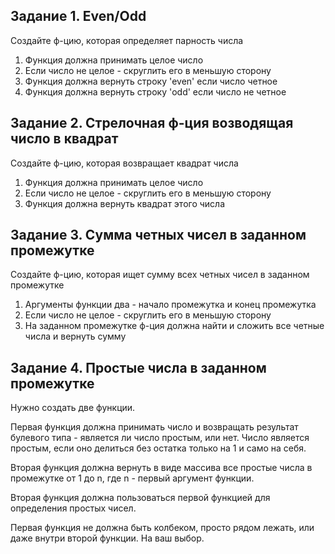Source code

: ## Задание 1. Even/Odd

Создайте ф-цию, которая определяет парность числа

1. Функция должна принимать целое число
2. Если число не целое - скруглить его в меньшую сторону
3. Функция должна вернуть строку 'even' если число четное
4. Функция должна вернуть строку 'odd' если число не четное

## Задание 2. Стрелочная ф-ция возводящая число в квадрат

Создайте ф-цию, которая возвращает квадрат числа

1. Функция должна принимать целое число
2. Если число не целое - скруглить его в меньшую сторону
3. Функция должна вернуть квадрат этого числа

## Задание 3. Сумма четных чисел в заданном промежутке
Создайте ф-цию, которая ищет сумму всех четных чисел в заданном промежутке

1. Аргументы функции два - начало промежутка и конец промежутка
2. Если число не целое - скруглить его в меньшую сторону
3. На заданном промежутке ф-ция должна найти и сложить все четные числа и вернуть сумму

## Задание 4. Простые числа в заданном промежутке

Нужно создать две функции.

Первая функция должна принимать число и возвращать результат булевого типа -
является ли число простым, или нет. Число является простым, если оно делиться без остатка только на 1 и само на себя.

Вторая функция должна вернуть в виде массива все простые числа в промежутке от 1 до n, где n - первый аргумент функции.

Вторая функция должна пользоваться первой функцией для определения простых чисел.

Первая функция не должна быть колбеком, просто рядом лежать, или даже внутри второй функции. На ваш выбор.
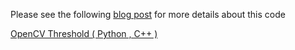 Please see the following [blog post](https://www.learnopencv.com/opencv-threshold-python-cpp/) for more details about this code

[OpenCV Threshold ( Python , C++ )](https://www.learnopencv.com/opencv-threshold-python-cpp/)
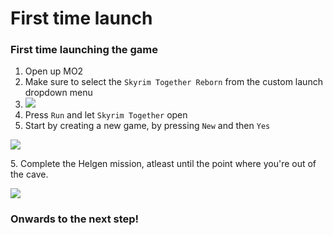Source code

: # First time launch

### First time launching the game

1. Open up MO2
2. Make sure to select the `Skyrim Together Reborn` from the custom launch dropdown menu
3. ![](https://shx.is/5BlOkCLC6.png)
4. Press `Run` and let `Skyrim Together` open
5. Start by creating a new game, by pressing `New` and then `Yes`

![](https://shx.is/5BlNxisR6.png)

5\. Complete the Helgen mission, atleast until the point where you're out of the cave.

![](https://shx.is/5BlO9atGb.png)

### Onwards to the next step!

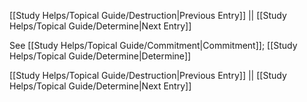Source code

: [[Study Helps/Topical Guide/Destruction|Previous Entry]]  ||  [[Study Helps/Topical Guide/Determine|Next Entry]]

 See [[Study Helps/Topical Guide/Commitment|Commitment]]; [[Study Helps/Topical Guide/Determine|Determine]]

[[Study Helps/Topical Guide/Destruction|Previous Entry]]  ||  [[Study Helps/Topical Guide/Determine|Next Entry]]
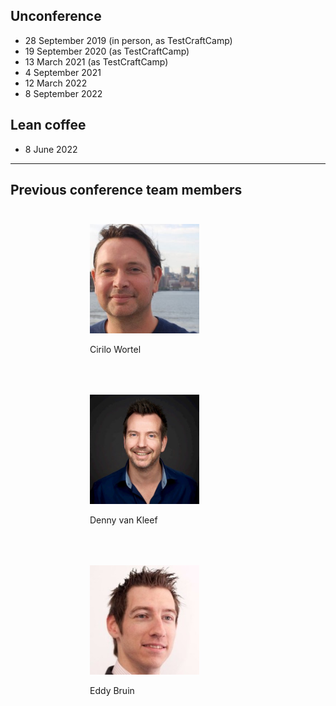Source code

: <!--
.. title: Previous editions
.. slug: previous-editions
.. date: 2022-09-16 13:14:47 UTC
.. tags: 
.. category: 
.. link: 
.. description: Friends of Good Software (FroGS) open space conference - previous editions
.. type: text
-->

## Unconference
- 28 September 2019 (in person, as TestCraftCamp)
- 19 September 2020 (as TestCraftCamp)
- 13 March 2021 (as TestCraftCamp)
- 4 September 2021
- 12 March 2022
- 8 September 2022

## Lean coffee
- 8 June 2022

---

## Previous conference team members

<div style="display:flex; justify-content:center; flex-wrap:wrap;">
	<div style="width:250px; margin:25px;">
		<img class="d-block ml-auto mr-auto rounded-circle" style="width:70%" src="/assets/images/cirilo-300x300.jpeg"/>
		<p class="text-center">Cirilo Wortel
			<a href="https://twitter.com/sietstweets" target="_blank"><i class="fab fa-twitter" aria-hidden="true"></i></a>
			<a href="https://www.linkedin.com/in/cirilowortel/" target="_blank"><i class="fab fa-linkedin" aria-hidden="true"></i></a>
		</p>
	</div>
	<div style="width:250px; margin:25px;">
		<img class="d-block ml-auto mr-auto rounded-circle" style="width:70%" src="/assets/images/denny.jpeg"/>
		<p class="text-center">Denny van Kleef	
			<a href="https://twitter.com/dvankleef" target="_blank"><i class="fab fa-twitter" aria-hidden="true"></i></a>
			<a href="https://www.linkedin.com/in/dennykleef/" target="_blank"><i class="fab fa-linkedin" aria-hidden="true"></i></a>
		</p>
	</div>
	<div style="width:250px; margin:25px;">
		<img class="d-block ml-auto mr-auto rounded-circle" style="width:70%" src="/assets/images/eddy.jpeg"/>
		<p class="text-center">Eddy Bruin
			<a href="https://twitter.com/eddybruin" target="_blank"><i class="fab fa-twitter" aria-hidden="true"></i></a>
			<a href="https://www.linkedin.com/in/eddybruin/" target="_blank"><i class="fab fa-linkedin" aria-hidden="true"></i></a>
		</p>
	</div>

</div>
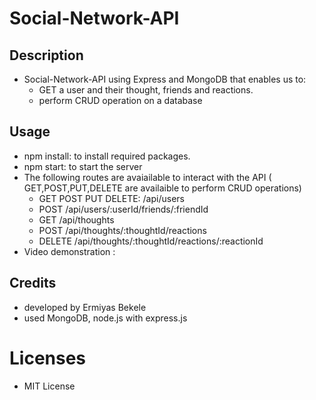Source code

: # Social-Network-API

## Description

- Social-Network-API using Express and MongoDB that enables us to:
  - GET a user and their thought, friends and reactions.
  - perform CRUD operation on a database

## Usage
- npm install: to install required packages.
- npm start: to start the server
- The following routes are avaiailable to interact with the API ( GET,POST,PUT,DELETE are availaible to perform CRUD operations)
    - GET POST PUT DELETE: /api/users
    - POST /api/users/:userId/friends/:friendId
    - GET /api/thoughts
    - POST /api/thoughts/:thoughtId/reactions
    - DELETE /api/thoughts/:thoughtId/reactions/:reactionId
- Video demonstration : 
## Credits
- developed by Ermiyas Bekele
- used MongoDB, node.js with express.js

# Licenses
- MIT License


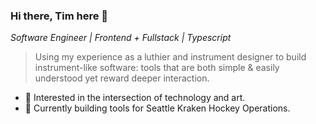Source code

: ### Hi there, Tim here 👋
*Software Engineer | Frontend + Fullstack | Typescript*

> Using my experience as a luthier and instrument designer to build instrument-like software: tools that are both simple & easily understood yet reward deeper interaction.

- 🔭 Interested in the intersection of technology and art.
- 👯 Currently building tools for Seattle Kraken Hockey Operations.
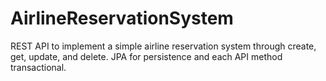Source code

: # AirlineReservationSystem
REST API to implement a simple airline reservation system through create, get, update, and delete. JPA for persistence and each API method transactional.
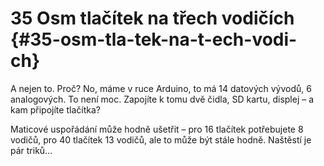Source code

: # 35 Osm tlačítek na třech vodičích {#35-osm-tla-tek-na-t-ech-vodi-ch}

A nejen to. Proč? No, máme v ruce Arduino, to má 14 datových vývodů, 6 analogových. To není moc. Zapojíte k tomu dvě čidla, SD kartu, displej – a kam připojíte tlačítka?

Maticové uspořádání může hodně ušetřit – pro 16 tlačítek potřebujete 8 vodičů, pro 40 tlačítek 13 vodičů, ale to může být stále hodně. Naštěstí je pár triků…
====
Up to and including the line that holds "3. Функция должна вернуть строку", restate word for word each line of the records from their start, and only those lines, leaving out the pictures.

▶ RESULT OF THIS TASK:
Source code

: ## Задание 1. Even/Odd

Создайте ф-цию, которая определяет парность числа

1. Функция должна принимать целое число
2. Если число не целое - скруглить его в меньшую сторону
3. Функция должна вернуть строку 'even' если число четное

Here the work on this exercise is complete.